Selamat berkonferensi di Bandung untuk negera-negara kerjasama Islam. Walau beritanya sampai hari ini belum ada isyu penting yang hendak dibahas kecuali perihal urgensi keberadaan forum. Jangan sampai pertemuan seperti ini hanya merupakan kongkou kongkou para delegasi. Ujungnya sarana promosi wisata bagi dalam negeri, dan menjadi sarana bertamasya bagi peserta luar negeri. Lebih parah, acara ini malah menjadi sarana politik unjuk gigi para pemimpin dalam negeri.
Walau kita akan sangat mengapresiasi pertemuan-pertemuan semacam ini. Terlepas mungkin nantinya belum akan menghasilkan gagasan dengan keputusan yang urgent, solutuf dan kontektual, keinginan untuk berkumpul dalam situasi dunia penuh galau, yang di inisiasi MPR ini, patut menjadi harapan. dan pantas kita ucapkan, selamat bekerja dan melayani tamu-tamu negara sebaik-baiknya, duhai MPR kita.

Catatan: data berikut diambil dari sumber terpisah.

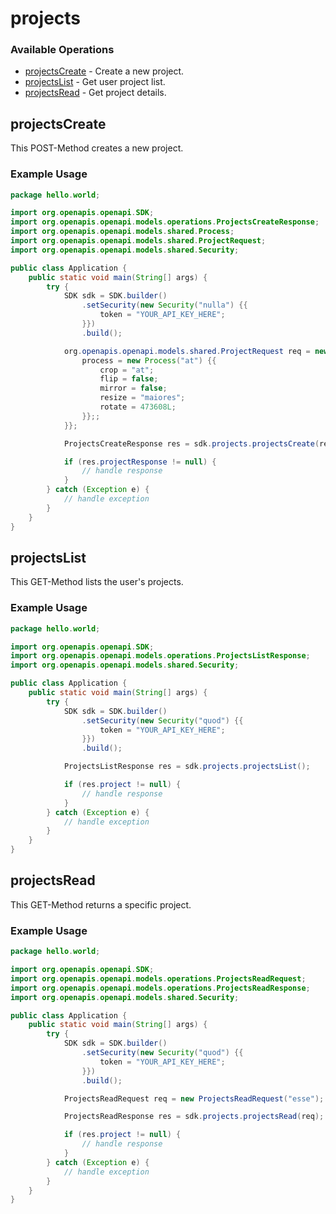 # projects

### Available Operations

* [projectsCreate](#projectscreate) - Create a new project.
* [projectsList](#projectslist) - Get user project list.
* [projectsRead](#projectsread) - Get project details.

## projectsCreate

This POST-Method creates a new project.

### Example Usage

```java
package hello.world;

import org.openapis.openapi.SDK;
import org.openapis.openapi.models.operations.ProjectsCreateResponse;
import org.openapis.openapi.models.shared.Process;
import org.openapis.openapi.models.shared.ProjectRequest;
import org.openapis.openapi.models.shared.Security;

public class Application {
    public static void main(String[] args) {
        try {
            SDK sdk = SDK.builder()
                .setSecurity(new Security("nulla") {{
                    token = "YOUR_API_KEY_HERE";
                }})
                .build();

            org.openapis.openapi.models.shared.ProjectRequest req = new ProjectRequest("8d69a674-e0f4-467c-8879-6ed151a05dfc", "odit") {{
                process = new Process("at") {{
                    crop = "at";
                    flip = false;
                    mirror = false;
                    resize = "maiores";
                    rotate = 473608L;
                }};;
            }};            

            ProjectsCreateResponse res = sdk.projects.projectsCreate(req);

            if (res.projectResponse != null) {
                // handle response
            }
        } catch (Exception e) {
            // handle exception
        }
    }
}
```

## projectsList

This GET-Method lists the user's projects.

### Example Usage

```java
package hello.world;

import org.openapis.openapi.SDK;
import org.openapis.openapi.models.operations.ProjectsListResponse;
import org.openapis.openapi.models.shared.Security;

public class Application {
    public static void main(String[] args) {
        try {
            SDK sdk = SDK.builder()
                .setSecurity(new Security("quod") {{
                    token = "YOUR_API_KEY_HERE";
                }})
                .build();

            ProjectsListResponse res = sdk.projects.projectsList();

            if (res.project != null) {
                // handle response
            }
        } catch (Exception e) {
            // handle exception
        }
    }
}
```

## projectsRead

This GET-Method returns a specific project.

### Example Usage

```java
package hello.world;

import org.openapis.openapi.SDK;
import org.openapis.openapi.models.operations.ProjectsReadRequest;
import org.openapis.openapi.models.operations.ProjectsReadResponse;
import org.openapis.openapi.models.shared.Security;

public class Application {
    public static void main(String[] args) {
        try {
            SDK sdk = SDK.builder()
                .setSecurity(new Security("quod") {{
                    token = "YOUR_API_KEY_HERE";
                }})
                .build();

            ProjectsReadRequest req = new ProjectsReadRequest("esse");            

            ProjectsReadResponse res = sdk.projects.projectsRead(req);

            if (res.project != null) {
                // handle response
            }
        } catch (Exception e) {
            // handle exception
        }
    }
}
```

Namun kenapa kita rakyat sampai berpikir skeptic atas konprensi semaacam ini? Sudah terlalu banyak pertemuan serupa, dengan latar dan semangat konfrensi Asia Afrika, namun output dari pertemuan-pertemuan itu tak ada bekas. Apalagi konfrensi kali ini, minim isyu. Padahal dunia sedang dihadapkan banyak masalah yang tentu saja itu mestinya adalah ladang isyu, di mana para pemimpin bisa menjadikan hal itu ruang penyelesaian masalah. Dan bukan ladang sekedar bicara dengan hanya berembel semangat kesejarahan masa lalu. Tapi berbuat di masa kini.
Jika generasi seperti kita-kita ini yang memimpin negeri, maka insyaallah islam bukan lagi bicara di tataran wacana. Terlalu banyak islam dengan masalahnya. Contoh misal, sikap moderat sebgai pola pandang keislaman Indonesia, adalah pola pandang yang berangkat dari kondisi kejiwaan Indonesia. Sementara di negeri lain kondisi kejiwaannya juga berbeda. Ketika dua kondisi ini bertemu, bersama sifat budaya dan ideologi yang ekspansif, maka seolah itu menjadi serbuan yang oleh pemimpin keagaman di negeri ini di sebut sebagai yang sengaja dieksport oleh pihak dari luar.
Dan jatuhnya islam saling menyalahkan. Padahal, masalahnya kita belum menemukan satu titik pandang. Titik pandang itu adalah yang disebut ideologi islam. Ya, islam belum menemukan satu titik pandang itu. Yang mengemuka kini, ideologi islam itu malah identik dengsn kekerasan.
Apa sebab? Islam masih ada di wilayah yang orang lain buatkan untuk permainan dan bermain bagi islam sendiri.
Islam belum mampu membuat corak warnanya sendiri yang kondusif bagi generasinya tumbuh dengan warna agamanya yang penuh kasih.
Apa wilayah yang orang lain buatkan untuk bermain bagi umat islam sendiri itu? islam masih berada dalam lingkup pemikiran survival of the fittest nya Darwin dan homo homini lupus yang dalam kekinian selayaknya sudah tidak terpakai.
Ketika bangsa-bangsa lain berperang hanya demi bertahan hidup, mestinya islam dengan sesama islam tidak melakukan hal itu dan sebaliknya harus menjadi makhluk yang homo homini socius, lebih memilih saling mengasihi serta berbagi.
Dan sekali lagi itu hanya bisa jika islam sudah menemukan satu titik pandang yang sama. Sebuah ideologi bersama yang mampu membimbing umat islam sendiri ada dalam kesatupaduan yang utuh yang penuh cita-cita makmur bahagia dan bermanfaat bagi kebaikan dunia.
Sayangnya, islam dengan segala kondisi masyarakat dan pemimpin berikut para calon pemimpin yang sudah gembar-gembor mencalonkan diri di kontestasi pilpres Indonesia tahun 2024 dekat ini, belum mampu menemukan atau menunjukkan ideologi yang bisa menjadi titik pandang bersama tersebut.
Namun kita akan terus berusaha, menanti dan mencari sampai satrio pembawa nurbuwah itu muncul untuk mudah dilihat halayak, di tengah hiruk pikuk calon yang meng-elukan diri tanpa substansi. Atau haruskah sampai kita menonjol-nonjolkan diri kepada khalayak bahwa generasi kitalah sebenarnya itu?Wallahua’lambissawab.